## Supplied material
=== Begin Enclosure ===

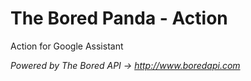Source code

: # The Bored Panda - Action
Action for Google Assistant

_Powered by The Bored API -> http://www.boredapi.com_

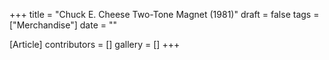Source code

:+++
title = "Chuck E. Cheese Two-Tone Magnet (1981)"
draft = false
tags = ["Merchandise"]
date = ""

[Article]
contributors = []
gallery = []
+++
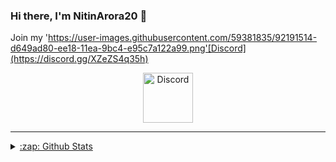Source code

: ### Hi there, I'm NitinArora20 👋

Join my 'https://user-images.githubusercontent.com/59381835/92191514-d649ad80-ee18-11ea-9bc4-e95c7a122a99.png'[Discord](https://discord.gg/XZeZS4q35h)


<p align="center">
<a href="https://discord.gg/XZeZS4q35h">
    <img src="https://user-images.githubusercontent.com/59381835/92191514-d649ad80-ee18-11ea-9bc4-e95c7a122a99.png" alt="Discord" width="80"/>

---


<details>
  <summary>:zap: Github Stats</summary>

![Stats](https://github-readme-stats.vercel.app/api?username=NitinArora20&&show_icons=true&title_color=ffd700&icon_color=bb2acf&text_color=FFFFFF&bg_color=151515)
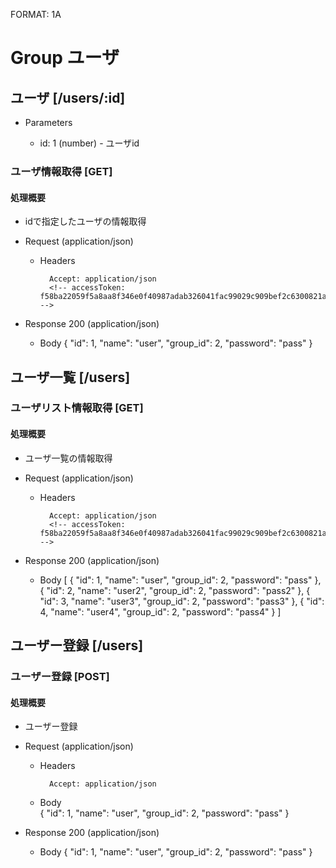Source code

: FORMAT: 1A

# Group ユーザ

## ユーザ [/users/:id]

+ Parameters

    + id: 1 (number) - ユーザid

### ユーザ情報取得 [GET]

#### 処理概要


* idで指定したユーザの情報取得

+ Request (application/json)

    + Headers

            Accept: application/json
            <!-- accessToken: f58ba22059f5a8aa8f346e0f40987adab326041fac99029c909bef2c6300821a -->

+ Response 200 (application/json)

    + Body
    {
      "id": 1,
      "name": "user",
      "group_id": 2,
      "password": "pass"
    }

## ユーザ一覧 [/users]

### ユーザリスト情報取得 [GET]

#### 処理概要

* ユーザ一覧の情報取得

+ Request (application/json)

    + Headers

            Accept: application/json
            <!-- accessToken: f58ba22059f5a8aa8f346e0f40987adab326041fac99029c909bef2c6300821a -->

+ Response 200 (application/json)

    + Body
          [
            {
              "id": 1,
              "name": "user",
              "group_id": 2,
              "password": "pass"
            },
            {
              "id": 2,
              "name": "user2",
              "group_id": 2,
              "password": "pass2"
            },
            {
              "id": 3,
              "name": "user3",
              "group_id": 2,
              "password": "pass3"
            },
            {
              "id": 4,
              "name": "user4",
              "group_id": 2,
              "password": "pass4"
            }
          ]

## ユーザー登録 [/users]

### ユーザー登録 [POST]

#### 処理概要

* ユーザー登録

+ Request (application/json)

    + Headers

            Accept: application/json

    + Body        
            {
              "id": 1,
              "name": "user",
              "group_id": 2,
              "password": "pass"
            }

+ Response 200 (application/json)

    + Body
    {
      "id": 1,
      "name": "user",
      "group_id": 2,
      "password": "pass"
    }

=== End Enclosure ===
=== Begin Enclosure ===

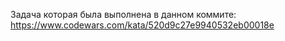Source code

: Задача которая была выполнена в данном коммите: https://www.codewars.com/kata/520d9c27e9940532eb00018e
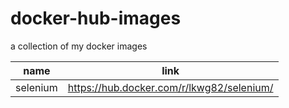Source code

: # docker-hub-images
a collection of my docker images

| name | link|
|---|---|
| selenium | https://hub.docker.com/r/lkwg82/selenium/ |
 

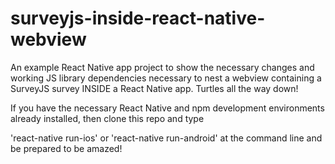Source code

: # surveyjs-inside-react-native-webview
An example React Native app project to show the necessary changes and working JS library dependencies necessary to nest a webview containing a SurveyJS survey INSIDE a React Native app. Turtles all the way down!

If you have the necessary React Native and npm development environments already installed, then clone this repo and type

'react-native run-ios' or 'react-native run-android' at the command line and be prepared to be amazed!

=== End Enclosure ===

Above are some records; copy each line there that contains "Stats".

## Response to the exercise
  <summary>:zap: Github Stats</summary>
![Stats](https://github-readme-stats.vercel.app/api?username=NitinArora20&&show_icons=true&title_color=ffd700&icon_color=bb2acf&text_color=FFFFFF&bg_color=151515)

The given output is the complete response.